*Work to complete*. Print again, word for word, all of the records below, and leave the pictures out.

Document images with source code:
>>>

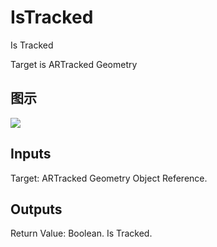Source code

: # IsTracked

Is Tracked

Target is ARTracked Geometry

## 图示

![]($-20221218-17580663.png)

## Inputs

Target: ARTracked Geometry Object Reference.  

## Outputs

Return Value: Boolean. Is Tracked.

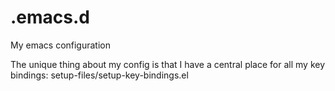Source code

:.emacs.d
========

My emacs configuration

The unique thing about my config is that I have a central place for all my key bindings: setup-files/setup-key-bindings.el


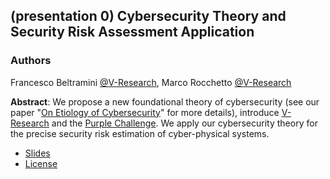 ## (presentation 0) Cybersecurity Theory and Security Risk Assessment Application

### Authors
Francesco Beltramini [@V-Research](http://v-research.it), Marco Rocchetto [@V-Research](http://v-research.it)

**Abstract**: We propose a new foundational theory of cybersecurity (see our paper "[On Etiology of Cybersecurity](../reports/paper_0)" for more details), introduce [V-Research](http://v-research.it) and the [Purple Challenge](link-to-challenge).
We apply our cybersecurity theory for the precise security risk estimation of cyber-physical systems.

- [Slides](../presentations/presentation_0.odp)
- [License](./LICENSE.md)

<<<

*Written answer*.
Source code

: # IsTracked

Is Tracked

Target is ARTracked Geometry

## 图示

![]($-20221218-17580663.png)

## Inputs

Target: ARTracked Geometry Object Reference.  

## Outputs

Return Value: Boolean. Is Tracked.

Source code

:.emacs.d
========

My emacs configuration

The unique thing about my config is that I have a central place for all my key bindings: setup-files/setup-key-bindings.el


 ## (presentation 0) Cybersecurity Theory and Security Risk Assessment Application

### Authors
Francesco Beltramini [@V-Research](http://v-research.it), Marco Rocchetto [@V-Research](http://v-research.it)

**Abstract**: We propose a new foundational theory of cybersecurity (see our paper "[On Etiology of Cybersecurity](../reports/paper_0)" for more details), introduce [V-Research](http://v-research.it) and the [Purple Challenge](link-to-challenge).
We apply our cybersecurity theory for the precise security risk estimation of cyber-physical systems.

- [Slides](../presentations/presentation_0.odp)
- [License](./LICENSE.md)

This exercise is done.